History

Iceland
- Name: Guðbjörg
- Namesake: Guðbjörg Pálsdóttir
- Builder: Flekkefjord Slipp & maskinfabrikk, Norway
- Launched: 1994
- Nickname(s): Guggan
- Fate: Sold in 1999 and renamed Hannover NC-100.

General characteristics
- Class & type: Freezer trawler
- Length: 61.31 m (201.1 ft)

= Guðbjörg ÍS-46 =

Icelandic freezer trawler

Guðbjörg ÍS-46, commonly known as Guggan, was an Icelandic freezer trawler. Noted for its yellow colour and often called the flagship of the Icelandic fishing fleet, it was at the time the largest and most technical advanced fishing ship in Iceland. The ship's fate and the empty promises made in regards of its sale are often used as the prime example of the consequences that the Icelandic fishing quota system had on the rural parts of Iceland where ships and quotas were bought and transported elsewhere resulting in the financial collapse of the municipalities.

==History==
Built in Flekkefjord, Norway, for Hrönn ehf., Guðbjörg was delivered in 1994 and replaced an older trawler bearing the same name. In January 1997, the owner of Hrönn ehf. sold the company and Guðbjörgin to Samherji, a major fishing company located in Akureyri. Despite Samherji's CEO, Þorsteinn Már Baldvinsson, promising that "Guggan will remain yellow and have its home port in Ísafjörður" (Guggan verður áfram gul og gerð út frá Ísafirði), the trawler never landed its catch again in Ísafjörður. The quote ended up in popular culture as the epitome of empty promises in Iceland.

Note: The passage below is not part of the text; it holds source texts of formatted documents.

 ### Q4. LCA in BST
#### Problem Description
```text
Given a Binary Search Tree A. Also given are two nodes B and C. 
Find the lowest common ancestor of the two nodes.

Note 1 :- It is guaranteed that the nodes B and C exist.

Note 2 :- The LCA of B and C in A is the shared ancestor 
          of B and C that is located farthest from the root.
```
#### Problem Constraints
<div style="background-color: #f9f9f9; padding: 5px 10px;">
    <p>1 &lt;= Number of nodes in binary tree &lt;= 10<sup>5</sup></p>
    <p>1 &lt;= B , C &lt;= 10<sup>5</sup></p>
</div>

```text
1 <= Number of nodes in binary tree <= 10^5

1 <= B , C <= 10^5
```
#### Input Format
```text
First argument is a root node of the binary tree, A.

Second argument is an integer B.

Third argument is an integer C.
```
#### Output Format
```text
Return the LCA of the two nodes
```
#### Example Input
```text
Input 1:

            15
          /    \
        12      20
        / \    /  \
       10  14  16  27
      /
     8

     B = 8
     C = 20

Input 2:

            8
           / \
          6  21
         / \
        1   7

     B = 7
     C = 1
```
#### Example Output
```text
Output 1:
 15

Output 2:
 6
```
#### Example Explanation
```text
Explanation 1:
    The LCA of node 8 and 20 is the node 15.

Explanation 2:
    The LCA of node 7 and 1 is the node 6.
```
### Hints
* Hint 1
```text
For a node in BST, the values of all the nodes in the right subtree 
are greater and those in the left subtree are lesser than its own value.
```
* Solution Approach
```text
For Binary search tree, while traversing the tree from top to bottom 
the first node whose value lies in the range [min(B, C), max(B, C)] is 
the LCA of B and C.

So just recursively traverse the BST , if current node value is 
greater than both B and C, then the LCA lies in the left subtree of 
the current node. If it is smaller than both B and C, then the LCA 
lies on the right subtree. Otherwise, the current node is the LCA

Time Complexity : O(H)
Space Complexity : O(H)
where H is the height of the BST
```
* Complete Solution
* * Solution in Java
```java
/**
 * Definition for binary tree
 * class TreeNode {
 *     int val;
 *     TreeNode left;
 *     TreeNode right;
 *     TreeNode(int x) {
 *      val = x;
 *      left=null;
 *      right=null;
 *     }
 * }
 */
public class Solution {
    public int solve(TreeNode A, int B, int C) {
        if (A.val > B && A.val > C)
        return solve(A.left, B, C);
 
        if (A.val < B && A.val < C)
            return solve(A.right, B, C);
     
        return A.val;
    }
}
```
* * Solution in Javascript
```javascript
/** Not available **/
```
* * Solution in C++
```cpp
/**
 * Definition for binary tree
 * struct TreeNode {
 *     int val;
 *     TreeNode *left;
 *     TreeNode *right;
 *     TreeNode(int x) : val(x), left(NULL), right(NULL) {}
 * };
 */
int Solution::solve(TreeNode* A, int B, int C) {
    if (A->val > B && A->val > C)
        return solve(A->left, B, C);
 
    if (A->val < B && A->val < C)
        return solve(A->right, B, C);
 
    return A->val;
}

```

In February 1999, the ship was sold to Deutsche Fischfang Union in Germany, a company 99% owned by Samherji, and renamed Hannover NC-100.

In August 2022, the ship was transferred back to Samherji and renamed Snæfell EA.

==In popular culture==
In the Icelandic drama TV-show Blackport, the trawler Þorbjörg and its fate, that features heavily in the plot, are modeled after Guðbjörg.